Over the next few months we continued to reach out to friends and family to write letters and did as much networking via social media as we could. The new chapter started holding monthly meetings and hoped to get some local interest in ICAN and fighting the ban. Also during these months news came that a different hospital would be closing their maternity department entirely. Since this time, three other hospitals have closed their maternity departments, funneling birthing mothers to the tertiary hospital an hour away. Options seemed to be diminishing for families in the area – until August 2013 when the almost miraculous news came in that the VBAC ban had been lifted.

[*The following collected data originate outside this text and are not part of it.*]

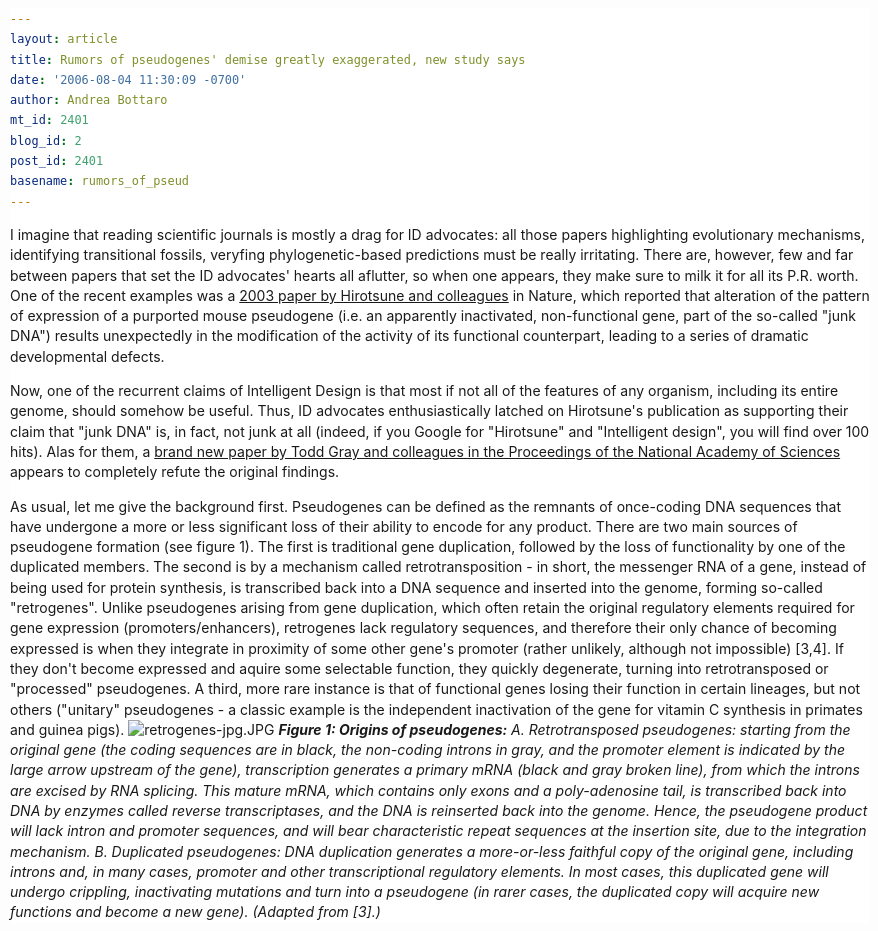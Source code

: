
 ```yaml
---
layout: article
title: Rumors of pseudogenes' demise greatly exaggerated, new study says
date: '2006-08-04 11:30:09 -0700'
author: Andrea Bottaro
mt_id: 2401
blog_id: 2
post_id: 2401
basename: rumors_of_pseud
---
```

I imagine that reading scientific journals is mostly a drag for ID advocates: all those papers highlighting evolutionary mechanisms, identifying transitional fossils, veryfing phylogenetic-based predictions must be really irritating.  There are, however, few and far between papers that set the ID advocates' hearts all aflutter, so when one appears, they make sure to milk it for all its P.R. worth. One of the recent examples was a [2003 paper by Hirotsune and colleagues](http://www.nature.com/nature/journal/v423/n6935/abs/nature01535.html) in Nature, which reported that alteration of the pattern of expression of a purported mouse pseudogene (i.e. an apparently inactivated, non-functional gene, part of the so-called "junk DNA") results unexpectedly in the modification of the activity of its functional counterpart, leading to a series of dramatic developmental defects.  

Now, one of the recurrent claims of Intelligent Design is that most if not all of the features of any organism, including its entire genome, should somehow be useful.  Thus, ID advocates enthusiastically latched on Hirotsune's publication as supporting their claim that "junk DNA" is, in fact, not junk at all (indeed, if you Google for "Hirotsune" and "Intelligent design", you will find over 100 hits). Alas for them, a [brand new paper by Todd Gray and colleagues in the Proceedings of the National Academy of Sciences](http://www.pnas.org/cgi/content/abstract/0602216103v1) appears to completely refute the original findings.

As usual, let me give the background first.  Pseudogenes can be defined as the remnants of once-coding DNA sequences that have undergone a more or less significant loss of their ability to encode for any product.  There are two main sources of pseudogene formation (see figure 1).  The first is traditional gene duplication, followed by the loss of functionality by one of the duplicated members. The second is by a mechanism called retrotransposition - in short, the messenger RNA of a gene, instead of being used for protein synthesis, is transcribed back into a DNA sequence and inserted into the genome, forming so-called "retrogenes".  Unlike pseudogenes arising from gene duplication, which often retain the original regulatory elements required for gene expression (promoters/enhancers), retrogenes lack regulatory sequences, and therefore their only chance of becoming expressed is when they integrate in proximity of some other gene's promoter (rather unlikely, although not impossible) \[3,4\].  If they don't become expressed and aquire some selectable function, they quickly degenerate, turning into retrotransposed or "processed" pseudogenes.  A third, more rare instance is that of functional genes losing their function in certain lineages, but not others ("unitary" pseudogenes - a classic example is the independent inactivation of the gene for vitamin C synthesis in primates and guinea pigs).
<img src="{{ site.baseurl }}/uploads/2006/retrogenes-jpg.JPG" alt="retrogenes-jpg.JPG" width="600" height="434" />
_**Figure 1: Origins of pseudogenes:** A. Retrotransposed pseudogenes: starting from the original gene (the coding sequences are in black, the non-coding introns in gray, and the promoter element is indicated by the large arrow upstream of the gene), transcription generates a primary mRNA (black and gray broken line), from which the introns are excised by RNA splicing.  This mature mRNA, which contains only exons and a poly-adenosine tail, is transcribed back into DNA by enzymes called reverse transcriptases, and the DNA is reinserted back into the genome.  Hence, the pseudogene product will lack intron and promoter sequences, and will bear characteristic repeat sequences at the insertion site, due to the integration mechanism.   B. Duplicated pseudogenes: DNA duplication generates a more-or-less faithful copy of the original gene, including introns and, in many cases, promoter and other transcriptional regulatory elements. In most cases, this duplicated gene will undergo crippling, inactivating mutations and turn into a pseudogene (in rarer cases, the duplicated copy will acquire new functions and become a new gene). (Adapted from \[3\].)_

There was little word about the ban before it was reversed. Things were really quiet for months before the news came through. It seems that the Amish community did most of the fighting. Two women came to the hospital in labor and quietly but powerfully declined repeat cesareans. They were treated respectfully by all staff, and both had successful VBACs attended by their midwife with the support of an attending physician. Soon after those births, the ban was lifted. Providers, anesthesia and nursing finally worked together to ensure the safest coverage for those desiring VBAC, advocating the lift of the ban at every staff meeting.
Our local ICAN chapters took all the steps we could to bring attention to the ban and did our best to get the community involved, and in the end it worked.
Keeping the ball rolling was the difficult part and ICAN’s board of directors and legal counsel provided the Amish mothers a voice and informed them of their options, because it really appears that they were the ones who fought the hardest.
Because of that fight the women in Western Pennsylvania have their option to birth their babies safely in a supported hospital environment. Although some women were caught unfairly in that painful period, and there’s no good excuse for that, finally common sense and autonomy prevailed!